------ Information supplied
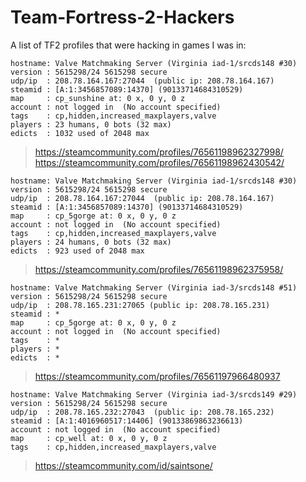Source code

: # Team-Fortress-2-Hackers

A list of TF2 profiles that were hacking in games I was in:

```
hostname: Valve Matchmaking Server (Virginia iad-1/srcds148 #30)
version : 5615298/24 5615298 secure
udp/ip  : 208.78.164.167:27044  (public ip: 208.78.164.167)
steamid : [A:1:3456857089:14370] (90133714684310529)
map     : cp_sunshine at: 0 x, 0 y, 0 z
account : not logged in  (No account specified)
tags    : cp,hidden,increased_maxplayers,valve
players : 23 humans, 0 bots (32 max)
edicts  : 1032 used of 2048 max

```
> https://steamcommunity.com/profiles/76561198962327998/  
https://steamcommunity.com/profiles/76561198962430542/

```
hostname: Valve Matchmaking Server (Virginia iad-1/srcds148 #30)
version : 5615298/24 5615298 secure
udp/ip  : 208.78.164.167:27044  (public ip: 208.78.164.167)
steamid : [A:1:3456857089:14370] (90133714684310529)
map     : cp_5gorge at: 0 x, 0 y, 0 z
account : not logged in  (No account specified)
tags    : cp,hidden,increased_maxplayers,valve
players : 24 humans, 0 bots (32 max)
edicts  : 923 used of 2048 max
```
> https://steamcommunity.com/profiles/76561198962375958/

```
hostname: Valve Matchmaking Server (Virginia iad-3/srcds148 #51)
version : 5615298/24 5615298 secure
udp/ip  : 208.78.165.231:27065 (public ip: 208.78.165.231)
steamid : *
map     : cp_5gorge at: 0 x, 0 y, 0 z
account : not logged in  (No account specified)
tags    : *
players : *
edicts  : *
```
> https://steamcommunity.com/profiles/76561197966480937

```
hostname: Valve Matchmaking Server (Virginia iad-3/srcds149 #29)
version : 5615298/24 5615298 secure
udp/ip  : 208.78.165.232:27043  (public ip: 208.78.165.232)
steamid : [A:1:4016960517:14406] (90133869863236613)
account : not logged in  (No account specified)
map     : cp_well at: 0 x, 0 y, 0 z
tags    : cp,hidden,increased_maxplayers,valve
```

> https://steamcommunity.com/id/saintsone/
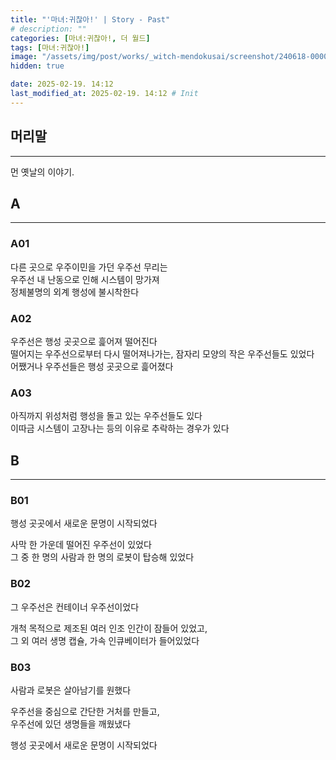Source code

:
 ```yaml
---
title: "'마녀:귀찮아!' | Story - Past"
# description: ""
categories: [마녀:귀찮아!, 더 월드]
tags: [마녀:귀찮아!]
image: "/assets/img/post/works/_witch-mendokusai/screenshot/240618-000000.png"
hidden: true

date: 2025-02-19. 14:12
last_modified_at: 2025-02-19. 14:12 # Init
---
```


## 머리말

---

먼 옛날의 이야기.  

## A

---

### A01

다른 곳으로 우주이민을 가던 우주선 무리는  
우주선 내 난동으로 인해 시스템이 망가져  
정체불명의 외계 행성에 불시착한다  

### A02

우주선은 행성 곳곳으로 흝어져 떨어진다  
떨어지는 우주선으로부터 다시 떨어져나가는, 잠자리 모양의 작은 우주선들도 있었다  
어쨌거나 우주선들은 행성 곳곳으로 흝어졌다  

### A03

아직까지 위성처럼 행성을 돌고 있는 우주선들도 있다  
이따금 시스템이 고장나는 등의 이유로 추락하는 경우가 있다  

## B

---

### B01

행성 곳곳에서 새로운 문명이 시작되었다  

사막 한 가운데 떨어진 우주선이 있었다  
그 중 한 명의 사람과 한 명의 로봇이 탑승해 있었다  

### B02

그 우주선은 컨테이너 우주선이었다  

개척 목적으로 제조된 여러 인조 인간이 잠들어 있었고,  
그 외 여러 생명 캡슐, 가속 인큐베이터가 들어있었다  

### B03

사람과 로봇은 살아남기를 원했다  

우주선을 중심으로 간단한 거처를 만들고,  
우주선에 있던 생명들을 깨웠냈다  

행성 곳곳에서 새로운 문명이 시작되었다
------------
------ Information supplied
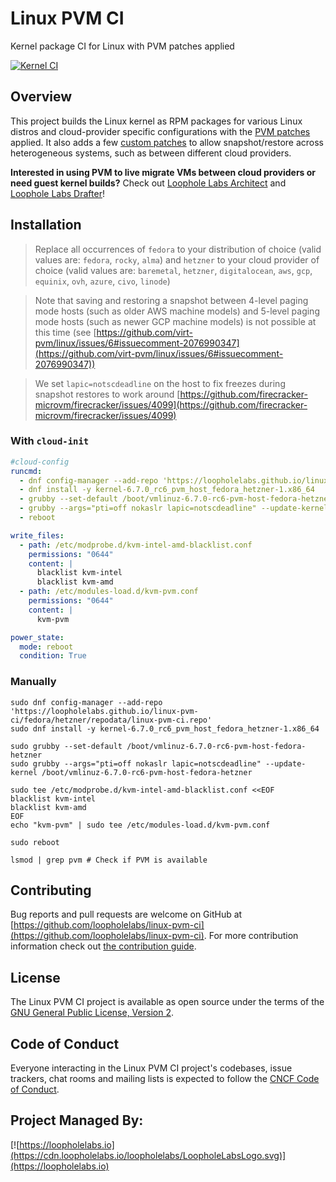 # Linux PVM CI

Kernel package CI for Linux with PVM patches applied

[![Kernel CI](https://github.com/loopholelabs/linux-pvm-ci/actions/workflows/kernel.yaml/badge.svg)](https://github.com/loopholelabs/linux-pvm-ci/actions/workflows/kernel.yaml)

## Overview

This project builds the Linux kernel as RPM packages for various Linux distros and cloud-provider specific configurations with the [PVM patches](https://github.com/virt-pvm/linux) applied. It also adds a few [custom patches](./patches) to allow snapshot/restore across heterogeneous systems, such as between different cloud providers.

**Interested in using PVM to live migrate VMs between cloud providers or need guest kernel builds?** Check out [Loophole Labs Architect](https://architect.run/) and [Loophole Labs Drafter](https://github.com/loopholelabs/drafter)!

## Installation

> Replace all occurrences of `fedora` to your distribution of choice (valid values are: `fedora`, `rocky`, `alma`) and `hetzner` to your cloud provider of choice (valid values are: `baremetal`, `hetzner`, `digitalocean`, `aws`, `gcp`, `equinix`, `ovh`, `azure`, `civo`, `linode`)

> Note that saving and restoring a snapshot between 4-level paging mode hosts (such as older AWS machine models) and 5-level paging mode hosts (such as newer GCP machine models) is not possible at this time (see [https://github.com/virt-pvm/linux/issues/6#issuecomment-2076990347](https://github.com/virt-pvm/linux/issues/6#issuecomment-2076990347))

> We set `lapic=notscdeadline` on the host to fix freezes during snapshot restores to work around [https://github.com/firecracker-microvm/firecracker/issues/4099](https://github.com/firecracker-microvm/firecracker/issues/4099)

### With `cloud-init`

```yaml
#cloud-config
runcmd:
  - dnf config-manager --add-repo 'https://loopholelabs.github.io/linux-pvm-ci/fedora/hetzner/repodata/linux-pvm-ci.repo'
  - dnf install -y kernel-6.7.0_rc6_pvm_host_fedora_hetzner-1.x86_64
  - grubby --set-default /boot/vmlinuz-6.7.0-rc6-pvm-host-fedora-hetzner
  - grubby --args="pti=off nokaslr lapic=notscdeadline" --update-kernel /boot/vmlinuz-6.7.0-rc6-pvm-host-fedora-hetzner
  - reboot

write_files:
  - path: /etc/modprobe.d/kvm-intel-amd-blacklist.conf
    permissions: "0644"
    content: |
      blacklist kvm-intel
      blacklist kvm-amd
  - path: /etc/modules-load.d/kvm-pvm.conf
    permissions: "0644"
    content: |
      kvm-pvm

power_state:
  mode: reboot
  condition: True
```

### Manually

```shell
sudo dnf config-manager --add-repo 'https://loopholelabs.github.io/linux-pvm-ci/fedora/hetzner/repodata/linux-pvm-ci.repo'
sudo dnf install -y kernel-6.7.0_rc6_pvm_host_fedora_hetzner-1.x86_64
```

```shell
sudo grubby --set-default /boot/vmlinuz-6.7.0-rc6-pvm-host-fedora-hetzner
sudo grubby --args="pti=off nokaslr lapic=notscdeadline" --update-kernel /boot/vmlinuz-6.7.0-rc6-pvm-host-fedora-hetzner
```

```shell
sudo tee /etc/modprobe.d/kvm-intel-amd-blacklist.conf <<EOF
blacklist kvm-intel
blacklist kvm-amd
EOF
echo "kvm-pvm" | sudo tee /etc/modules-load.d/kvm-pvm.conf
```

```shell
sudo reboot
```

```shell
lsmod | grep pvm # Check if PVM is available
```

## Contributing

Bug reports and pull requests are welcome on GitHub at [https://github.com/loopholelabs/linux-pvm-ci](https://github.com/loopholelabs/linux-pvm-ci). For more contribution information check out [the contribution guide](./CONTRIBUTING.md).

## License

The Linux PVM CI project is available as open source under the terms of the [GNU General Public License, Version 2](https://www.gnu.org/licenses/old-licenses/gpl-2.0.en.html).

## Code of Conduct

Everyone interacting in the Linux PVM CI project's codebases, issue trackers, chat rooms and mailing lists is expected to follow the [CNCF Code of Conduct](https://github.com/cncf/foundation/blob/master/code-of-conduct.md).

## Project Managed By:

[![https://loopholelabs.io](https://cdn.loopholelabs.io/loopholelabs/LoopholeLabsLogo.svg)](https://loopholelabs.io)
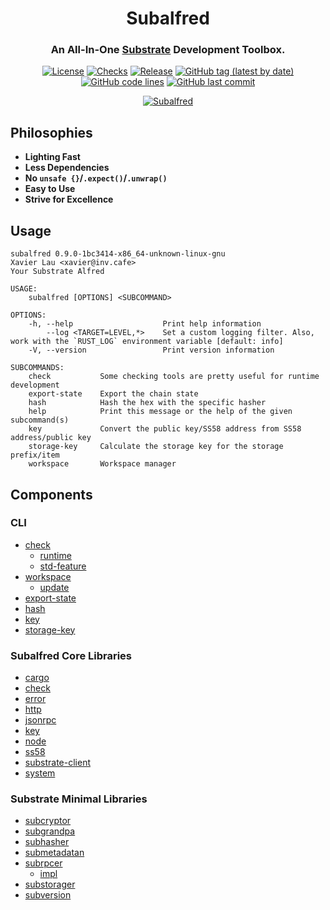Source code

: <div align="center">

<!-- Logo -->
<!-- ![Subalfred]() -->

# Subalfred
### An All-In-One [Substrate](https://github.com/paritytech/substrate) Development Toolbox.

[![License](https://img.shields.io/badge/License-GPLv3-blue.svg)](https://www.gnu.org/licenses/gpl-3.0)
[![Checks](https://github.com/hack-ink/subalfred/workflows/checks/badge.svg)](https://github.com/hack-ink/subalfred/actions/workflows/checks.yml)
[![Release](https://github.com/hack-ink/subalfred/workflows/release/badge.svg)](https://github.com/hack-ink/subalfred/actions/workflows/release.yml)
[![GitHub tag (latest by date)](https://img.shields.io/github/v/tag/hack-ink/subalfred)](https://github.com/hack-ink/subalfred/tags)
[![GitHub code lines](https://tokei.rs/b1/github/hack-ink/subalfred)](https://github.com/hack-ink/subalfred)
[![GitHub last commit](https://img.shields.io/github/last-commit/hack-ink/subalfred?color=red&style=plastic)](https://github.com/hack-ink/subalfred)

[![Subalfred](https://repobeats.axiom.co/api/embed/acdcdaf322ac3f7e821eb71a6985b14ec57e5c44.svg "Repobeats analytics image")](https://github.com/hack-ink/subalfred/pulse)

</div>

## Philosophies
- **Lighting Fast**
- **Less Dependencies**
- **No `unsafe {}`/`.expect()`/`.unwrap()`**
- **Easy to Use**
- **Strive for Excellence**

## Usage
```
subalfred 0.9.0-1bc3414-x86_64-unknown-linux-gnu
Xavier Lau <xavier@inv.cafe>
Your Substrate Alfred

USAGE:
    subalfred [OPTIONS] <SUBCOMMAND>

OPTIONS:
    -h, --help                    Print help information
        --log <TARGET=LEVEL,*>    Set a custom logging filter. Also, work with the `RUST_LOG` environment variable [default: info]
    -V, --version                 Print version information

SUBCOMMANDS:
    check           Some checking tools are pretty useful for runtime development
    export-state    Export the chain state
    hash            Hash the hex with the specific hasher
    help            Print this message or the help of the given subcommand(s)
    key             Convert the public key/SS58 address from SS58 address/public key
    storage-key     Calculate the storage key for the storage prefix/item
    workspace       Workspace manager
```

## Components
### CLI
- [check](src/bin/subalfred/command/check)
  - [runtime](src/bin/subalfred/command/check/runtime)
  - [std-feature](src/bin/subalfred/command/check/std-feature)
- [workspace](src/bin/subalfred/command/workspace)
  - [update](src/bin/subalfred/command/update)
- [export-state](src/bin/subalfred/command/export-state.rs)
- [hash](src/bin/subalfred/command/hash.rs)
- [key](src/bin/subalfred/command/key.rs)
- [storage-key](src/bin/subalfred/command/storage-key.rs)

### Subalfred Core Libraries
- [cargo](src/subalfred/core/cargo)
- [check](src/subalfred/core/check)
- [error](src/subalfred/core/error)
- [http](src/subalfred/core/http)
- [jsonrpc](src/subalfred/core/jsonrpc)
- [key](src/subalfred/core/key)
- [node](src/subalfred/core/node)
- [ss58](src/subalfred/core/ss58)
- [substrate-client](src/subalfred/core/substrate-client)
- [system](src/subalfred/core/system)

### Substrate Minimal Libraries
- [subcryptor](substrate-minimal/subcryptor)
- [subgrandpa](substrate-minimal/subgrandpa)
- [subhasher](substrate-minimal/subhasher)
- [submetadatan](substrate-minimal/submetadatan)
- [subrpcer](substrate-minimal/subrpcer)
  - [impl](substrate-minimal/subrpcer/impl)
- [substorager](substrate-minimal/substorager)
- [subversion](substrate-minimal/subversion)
------------
------ Information supplied
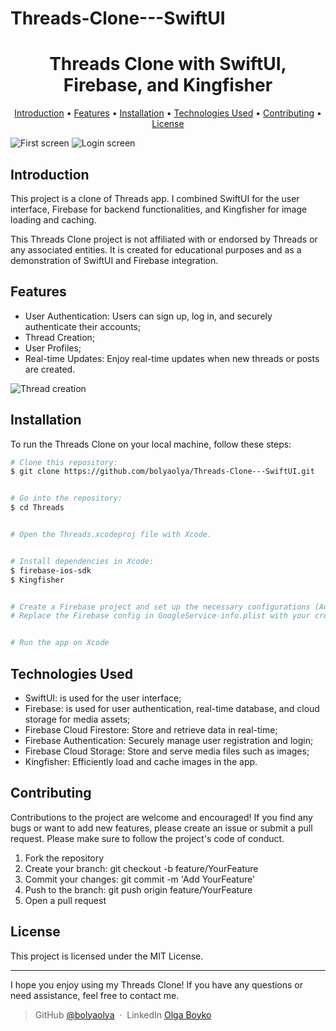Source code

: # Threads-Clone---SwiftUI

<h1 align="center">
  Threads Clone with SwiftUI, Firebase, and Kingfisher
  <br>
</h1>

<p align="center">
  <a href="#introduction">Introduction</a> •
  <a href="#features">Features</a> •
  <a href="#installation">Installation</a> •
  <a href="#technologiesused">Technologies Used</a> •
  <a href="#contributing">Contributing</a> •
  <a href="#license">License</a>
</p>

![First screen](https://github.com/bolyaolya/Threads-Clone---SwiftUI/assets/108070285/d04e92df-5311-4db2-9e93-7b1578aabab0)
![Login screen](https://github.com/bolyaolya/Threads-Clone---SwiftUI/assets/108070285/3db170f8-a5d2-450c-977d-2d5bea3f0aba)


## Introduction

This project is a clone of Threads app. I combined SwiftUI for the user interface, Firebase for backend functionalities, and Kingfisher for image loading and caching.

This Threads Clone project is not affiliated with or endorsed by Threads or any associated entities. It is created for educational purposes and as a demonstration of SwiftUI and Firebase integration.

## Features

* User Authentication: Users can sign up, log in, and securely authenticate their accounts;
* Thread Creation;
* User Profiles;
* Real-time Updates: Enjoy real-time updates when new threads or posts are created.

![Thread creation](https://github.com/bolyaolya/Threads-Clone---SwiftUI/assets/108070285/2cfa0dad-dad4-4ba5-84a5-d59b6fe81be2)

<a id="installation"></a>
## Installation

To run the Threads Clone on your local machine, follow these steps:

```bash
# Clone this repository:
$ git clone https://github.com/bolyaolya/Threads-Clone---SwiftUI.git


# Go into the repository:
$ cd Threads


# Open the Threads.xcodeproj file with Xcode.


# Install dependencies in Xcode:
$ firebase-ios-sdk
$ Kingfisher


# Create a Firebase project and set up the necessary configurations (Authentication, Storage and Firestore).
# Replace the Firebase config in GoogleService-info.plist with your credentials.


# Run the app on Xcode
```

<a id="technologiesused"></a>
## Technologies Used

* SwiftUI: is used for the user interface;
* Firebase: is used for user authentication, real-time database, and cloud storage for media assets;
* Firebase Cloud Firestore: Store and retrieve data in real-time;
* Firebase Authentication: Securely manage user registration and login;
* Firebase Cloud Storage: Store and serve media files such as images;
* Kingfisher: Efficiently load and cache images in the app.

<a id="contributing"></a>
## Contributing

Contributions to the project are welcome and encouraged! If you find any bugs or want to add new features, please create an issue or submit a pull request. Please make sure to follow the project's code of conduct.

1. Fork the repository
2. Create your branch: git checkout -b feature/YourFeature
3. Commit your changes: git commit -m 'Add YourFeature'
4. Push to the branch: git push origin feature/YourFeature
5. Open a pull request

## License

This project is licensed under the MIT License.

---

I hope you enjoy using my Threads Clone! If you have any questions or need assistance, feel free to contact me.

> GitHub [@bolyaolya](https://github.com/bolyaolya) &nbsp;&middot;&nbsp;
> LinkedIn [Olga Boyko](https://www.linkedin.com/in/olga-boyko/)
------------
— Problem description —
Looking at the entries above, can you reproduce exactly the lines from the one that holds "I hope you enjoy" through the one that holds "LinkedIn [Olga Boyko](https://www.linkedin.com/in/olga-boyko/)", and only those?

— Answer to this exercise —
I hope you enjoy using my Threads Clone! If you have any questions or need assistance, feel free to contact me.

> GitHub [@bolyaolya](https://github.com/bolyaolya) &nbsp;&middot;&nbsp;
> LinkedIn [Olga Boyko](https://www.linkedin.com/in/olga-boyko/)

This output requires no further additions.